Another approach is to indicate word boundaries using medial capitalization, called "camelCase", "PascalCase", and many other names, thus respectively rendering "two words" as "twoWords" or "TwoWords". This convention is commonly used in Pascal, Java, C#, and Visual Basic. Treatment of initialisms in identifiers (e.g. the "XML" and "HTTP" in XMLHttpRequest) varies. Some dictate that they be lowercase (e.g. XmlHttpRequest) to ease typing, readability and ease of segmentation, whereas others leave them uppercased (e.g. XMLHTTPRequest) for accuracy.
Some naming conventions represent rules or requirements that go beyond the requirements of a specific project or problem domain, and instead reflect a greater overarching set of principles defined by the software architecture, underlying programming language or other kind of cross-project methodology.
Hungarian notation
Perhaps the most well-known is Hungarian notation, which encodes either the purpose ("Apps Hungarian") or the type ("Systems Hungarian") of a variable in its name.[17] For example, the prefix "sz" for the variable szName indicates that the variable is a null-terminated string.
Positional notation
A style used for very short (eight characters and less) could be: LCCIIL01, where LC would be the application (Letters of Credit), C for COBOL, IIL for the particular process subset, and the 01 a sequence number.
This sort of convention is still in active use in mainframes dependent upon JCL and is also seen in the 8.3 (maximum eight characters with period separator followed by three character file type) MS-DOS style.
It detailed the PRIME-MODIFIER-CLASS word scheme, which consisted of names like "CUST-ACT-NO" to indicate "customer account number".
PRIME words were meant to indicate major "entities" of interest to a system.
MODIFIER words were used for additional refinement, qualification and readability.
CLASS words ideally would be a very short list of data types relevant to a particular application. Common CLASS words might be: NO (number), ID (identifier), TXT (text), AMT (amount), QTY (quantity), FL (flag), CD (code), W (work) and so forth. In practice, the available CLASS words would be a list of less than two dozen terms.
CLASS words, typically positioned on the right (suffix), served much the same purpose as Hungarian notation prefixes.
The purpose of CLASS words, in addition to consistency, was to specify to the programmer the data type of a particular data field. Prior to the acceptance of BOOLEAN (two values only) fields, FL (flag) would indicate a field with only two possible values.

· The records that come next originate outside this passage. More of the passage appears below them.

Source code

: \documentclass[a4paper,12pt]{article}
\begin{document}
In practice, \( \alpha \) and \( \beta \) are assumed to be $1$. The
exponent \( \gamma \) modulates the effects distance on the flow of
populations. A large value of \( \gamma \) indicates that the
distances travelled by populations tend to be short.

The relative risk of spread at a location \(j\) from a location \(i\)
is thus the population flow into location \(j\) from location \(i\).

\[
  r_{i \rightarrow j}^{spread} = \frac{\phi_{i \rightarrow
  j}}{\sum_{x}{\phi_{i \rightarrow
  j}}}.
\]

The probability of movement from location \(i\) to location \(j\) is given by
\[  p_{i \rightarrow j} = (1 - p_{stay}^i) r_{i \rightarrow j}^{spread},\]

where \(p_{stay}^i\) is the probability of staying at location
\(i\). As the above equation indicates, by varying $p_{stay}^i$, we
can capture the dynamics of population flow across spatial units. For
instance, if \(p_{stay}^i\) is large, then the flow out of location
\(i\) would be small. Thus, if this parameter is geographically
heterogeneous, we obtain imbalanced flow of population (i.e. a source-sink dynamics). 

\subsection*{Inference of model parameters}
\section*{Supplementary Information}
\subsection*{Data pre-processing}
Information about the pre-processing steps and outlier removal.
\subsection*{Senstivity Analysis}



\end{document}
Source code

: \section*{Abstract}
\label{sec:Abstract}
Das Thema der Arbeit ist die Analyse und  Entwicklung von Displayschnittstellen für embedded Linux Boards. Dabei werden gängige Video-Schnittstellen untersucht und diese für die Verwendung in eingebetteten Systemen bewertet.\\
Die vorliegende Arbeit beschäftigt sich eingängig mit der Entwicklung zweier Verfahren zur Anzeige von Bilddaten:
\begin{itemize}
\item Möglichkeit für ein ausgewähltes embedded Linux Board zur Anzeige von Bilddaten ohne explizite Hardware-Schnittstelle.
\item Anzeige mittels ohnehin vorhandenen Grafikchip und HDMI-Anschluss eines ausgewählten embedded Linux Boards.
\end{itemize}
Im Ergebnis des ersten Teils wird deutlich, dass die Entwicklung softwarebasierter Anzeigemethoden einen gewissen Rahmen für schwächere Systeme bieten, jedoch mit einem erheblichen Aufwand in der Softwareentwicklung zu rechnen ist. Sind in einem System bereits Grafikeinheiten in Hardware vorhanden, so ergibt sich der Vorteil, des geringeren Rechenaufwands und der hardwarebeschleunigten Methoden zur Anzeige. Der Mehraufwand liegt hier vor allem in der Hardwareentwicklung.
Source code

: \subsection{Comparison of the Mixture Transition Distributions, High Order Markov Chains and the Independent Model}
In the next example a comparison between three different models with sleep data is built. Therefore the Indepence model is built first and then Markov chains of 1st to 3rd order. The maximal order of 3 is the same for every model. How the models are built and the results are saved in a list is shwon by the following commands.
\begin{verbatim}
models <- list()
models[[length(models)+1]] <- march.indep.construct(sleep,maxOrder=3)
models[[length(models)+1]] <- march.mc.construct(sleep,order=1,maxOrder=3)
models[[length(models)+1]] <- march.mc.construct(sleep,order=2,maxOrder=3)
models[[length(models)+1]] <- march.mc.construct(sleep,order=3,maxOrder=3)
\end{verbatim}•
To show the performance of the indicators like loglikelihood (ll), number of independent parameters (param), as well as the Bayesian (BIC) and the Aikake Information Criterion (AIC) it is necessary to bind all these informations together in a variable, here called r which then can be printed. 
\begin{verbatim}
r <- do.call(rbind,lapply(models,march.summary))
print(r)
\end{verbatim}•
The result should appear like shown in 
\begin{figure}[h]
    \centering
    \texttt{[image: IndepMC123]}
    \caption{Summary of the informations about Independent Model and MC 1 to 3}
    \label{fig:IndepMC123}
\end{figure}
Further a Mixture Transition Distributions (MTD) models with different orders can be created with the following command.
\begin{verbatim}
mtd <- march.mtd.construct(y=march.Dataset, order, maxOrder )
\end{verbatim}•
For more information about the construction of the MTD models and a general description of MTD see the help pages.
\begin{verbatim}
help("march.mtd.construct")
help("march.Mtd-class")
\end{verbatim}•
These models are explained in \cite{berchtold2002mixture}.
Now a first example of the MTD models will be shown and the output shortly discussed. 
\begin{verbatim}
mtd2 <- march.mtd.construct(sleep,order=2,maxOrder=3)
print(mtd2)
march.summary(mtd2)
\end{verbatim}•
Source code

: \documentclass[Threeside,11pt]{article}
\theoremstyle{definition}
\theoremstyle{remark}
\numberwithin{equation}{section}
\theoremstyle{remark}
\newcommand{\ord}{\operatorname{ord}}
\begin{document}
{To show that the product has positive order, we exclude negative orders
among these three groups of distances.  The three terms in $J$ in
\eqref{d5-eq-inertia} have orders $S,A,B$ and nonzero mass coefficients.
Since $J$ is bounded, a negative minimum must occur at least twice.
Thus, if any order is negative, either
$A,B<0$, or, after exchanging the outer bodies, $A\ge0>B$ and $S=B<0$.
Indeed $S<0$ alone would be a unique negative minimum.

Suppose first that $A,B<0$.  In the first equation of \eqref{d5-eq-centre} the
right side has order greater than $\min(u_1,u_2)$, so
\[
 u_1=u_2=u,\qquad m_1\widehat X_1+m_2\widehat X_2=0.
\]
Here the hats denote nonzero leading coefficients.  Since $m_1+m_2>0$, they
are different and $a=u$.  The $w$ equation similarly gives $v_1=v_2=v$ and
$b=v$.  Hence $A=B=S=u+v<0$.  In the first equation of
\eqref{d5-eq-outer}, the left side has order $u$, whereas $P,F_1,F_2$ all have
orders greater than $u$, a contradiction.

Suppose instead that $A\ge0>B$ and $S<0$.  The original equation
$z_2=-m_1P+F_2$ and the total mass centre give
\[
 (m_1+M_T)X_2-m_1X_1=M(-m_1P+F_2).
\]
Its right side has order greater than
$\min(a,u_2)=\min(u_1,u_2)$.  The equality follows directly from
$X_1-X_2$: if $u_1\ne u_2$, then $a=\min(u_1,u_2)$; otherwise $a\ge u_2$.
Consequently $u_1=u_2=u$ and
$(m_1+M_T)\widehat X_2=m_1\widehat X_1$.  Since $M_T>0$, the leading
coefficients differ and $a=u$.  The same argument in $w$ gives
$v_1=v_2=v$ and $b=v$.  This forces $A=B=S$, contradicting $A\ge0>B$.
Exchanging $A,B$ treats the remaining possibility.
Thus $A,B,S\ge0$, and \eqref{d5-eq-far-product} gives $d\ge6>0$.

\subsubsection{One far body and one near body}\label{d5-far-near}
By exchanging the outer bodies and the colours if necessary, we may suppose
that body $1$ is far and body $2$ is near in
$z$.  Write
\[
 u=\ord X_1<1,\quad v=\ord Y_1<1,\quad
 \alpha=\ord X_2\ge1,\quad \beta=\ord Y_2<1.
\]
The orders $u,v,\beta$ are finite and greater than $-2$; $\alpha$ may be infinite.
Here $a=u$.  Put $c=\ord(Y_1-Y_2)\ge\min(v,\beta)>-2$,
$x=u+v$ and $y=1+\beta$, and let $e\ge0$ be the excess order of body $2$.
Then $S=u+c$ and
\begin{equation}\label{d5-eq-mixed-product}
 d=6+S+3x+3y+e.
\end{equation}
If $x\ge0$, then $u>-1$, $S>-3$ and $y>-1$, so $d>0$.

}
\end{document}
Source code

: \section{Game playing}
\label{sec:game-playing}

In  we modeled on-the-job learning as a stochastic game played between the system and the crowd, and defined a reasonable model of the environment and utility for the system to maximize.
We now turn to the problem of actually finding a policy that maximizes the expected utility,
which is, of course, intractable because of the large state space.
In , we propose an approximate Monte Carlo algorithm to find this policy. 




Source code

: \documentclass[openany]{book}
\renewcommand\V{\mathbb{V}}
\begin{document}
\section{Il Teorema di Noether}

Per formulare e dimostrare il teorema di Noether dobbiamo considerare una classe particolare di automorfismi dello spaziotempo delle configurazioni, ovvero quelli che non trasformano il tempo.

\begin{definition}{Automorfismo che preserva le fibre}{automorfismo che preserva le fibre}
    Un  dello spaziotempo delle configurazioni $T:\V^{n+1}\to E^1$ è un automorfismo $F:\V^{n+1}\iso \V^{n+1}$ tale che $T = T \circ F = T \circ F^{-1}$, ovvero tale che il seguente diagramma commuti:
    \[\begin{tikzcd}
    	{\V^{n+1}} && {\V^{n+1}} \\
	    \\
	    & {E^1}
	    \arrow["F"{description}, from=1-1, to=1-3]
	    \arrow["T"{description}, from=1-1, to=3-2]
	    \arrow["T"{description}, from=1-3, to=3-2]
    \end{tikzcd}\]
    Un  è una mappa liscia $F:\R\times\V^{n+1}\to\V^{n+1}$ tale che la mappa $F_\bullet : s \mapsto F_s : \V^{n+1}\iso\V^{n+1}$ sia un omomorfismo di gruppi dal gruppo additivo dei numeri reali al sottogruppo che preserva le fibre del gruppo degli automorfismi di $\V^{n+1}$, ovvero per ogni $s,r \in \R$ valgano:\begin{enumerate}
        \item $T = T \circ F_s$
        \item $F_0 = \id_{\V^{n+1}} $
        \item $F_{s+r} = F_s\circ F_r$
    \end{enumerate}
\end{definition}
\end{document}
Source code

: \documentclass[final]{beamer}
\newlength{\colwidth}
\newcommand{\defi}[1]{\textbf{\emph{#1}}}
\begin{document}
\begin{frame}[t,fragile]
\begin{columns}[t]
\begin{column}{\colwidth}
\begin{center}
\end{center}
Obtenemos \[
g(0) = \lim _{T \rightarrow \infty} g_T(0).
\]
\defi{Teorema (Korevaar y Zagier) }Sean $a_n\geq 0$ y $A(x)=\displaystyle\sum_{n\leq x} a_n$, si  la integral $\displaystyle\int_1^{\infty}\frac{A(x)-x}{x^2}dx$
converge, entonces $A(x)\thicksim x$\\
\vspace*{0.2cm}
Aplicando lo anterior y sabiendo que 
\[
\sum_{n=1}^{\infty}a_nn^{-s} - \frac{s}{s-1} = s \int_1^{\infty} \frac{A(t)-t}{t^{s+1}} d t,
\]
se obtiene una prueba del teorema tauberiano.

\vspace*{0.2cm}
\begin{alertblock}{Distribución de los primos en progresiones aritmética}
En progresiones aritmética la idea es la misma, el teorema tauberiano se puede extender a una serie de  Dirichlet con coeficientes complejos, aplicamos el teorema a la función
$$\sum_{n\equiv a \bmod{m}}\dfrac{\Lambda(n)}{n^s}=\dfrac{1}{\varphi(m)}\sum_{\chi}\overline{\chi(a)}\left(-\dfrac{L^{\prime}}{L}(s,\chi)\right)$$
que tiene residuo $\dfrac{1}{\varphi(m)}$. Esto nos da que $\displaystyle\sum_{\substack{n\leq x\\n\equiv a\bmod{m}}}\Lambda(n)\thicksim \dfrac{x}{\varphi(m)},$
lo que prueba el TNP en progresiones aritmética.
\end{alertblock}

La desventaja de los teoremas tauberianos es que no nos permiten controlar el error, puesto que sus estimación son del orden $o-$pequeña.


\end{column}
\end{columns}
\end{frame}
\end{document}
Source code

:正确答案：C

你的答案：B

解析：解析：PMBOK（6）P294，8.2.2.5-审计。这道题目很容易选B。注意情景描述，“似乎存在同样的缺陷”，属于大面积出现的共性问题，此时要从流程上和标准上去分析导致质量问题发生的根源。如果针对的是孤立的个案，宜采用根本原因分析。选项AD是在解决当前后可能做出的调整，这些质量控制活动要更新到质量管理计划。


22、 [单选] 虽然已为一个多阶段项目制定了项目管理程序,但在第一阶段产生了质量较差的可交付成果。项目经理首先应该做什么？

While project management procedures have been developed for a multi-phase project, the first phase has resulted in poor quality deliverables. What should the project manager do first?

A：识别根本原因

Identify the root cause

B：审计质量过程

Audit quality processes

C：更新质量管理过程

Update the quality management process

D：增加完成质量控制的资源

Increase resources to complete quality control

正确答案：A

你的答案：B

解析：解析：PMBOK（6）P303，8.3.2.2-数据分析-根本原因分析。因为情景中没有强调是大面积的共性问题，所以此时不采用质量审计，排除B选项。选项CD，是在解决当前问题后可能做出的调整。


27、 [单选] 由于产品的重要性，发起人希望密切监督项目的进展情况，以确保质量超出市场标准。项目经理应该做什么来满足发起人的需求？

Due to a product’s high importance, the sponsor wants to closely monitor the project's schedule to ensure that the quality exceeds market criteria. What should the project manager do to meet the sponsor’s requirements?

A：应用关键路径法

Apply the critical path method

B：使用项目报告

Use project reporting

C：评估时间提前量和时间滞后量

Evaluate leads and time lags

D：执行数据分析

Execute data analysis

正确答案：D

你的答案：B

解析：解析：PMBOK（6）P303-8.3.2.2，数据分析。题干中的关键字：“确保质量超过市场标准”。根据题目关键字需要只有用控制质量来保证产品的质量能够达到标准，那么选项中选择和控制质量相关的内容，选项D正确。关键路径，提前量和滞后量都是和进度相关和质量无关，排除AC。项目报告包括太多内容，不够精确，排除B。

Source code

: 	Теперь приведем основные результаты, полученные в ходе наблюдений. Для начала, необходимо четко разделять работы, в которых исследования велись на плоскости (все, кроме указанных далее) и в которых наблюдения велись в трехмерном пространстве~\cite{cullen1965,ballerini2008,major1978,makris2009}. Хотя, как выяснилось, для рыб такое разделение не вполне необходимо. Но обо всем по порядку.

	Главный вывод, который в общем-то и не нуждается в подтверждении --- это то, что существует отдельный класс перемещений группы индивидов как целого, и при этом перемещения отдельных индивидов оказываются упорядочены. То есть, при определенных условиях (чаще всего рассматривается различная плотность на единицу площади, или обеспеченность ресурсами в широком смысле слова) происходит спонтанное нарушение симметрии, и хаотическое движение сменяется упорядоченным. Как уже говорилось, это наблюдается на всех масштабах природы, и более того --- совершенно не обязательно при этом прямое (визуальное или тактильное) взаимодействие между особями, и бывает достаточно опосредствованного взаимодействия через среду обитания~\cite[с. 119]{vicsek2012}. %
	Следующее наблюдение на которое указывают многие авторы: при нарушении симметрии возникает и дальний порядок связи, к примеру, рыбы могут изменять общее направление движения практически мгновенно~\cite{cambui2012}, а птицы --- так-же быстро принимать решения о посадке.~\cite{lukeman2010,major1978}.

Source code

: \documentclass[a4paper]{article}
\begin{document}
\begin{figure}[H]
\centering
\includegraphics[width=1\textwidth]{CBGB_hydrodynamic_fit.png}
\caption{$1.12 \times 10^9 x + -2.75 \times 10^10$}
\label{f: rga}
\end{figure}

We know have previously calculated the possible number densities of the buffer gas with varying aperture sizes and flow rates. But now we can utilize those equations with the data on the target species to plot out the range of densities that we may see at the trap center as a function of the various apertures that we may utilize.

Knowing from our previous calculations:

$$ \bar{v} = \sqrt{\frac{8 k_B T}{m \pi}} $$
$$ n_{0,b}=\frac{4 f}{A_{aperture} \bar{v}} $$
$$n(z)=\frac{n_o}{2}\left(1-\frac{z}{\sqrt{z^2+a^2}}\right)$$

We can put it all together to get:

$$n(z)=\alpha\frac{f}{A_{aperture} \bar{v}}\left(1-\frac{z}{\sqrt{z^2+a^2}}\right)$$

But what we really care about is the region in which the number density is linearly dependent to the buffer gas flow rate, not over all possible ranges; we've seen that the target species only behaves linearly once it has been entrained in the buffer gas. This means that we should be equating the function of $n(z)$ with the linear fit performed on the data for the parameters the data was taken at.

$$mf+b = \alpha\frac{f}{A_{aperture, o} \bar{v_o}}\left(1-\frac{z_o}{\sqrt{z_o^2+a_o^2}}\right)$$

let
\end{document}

Language-specific conventions
ActionScript
Adobe's Coding Conventions and Best Practices suggests naming standards for ActionScript that are mostly consistent with those of ECMAScript.[citation needed] The style of identifiers is similar to that of Java.
Ada
In Ada, the only recommended style of identifiers is Mixed_Case_With_Underscores.[18]
APL
In APL dialects, the delta (Δ) is used between words, e.g. PERFΔSQUARE (no lowercase traditionally existed in older APL versions). If the name used underscored letters, then the delta underbar (⍙) would be used instead.
C and C++
In C and C++, keywords and standard library identifiers are mostly lowercase. In the C standard library, abbreviated names are the most common (e.g. isalnum for a function testing whether a character is alphanumeric), while the C++ standard library often uses an underscore as a word separator (e.g. out_of_range). Identifiers representing macros are, by convention, written using only uppercase letters and underscores (this is related to the convention in many programming languages of using all-upper-case identifiers for constants). Names containing double underscore or beginning with an underscore and a capital letter are reserved for implementation (compiler, standard library) and should not be used (e.g. __reserved or _Reserved).[19][20] This is superficially similar to stropping, but the semantics differ: the underscores are part of the value of the identifier, rather than being quoting characters (as is stropping): the value of __foo is __foo (which is reserved), not foo (but in a different namespace).
C#
C# naming conventions generally follow the guidelines published by Microsoft for all .NET languages[21] (see the .NET section, below), but no conventions are enforced by the C# compiler.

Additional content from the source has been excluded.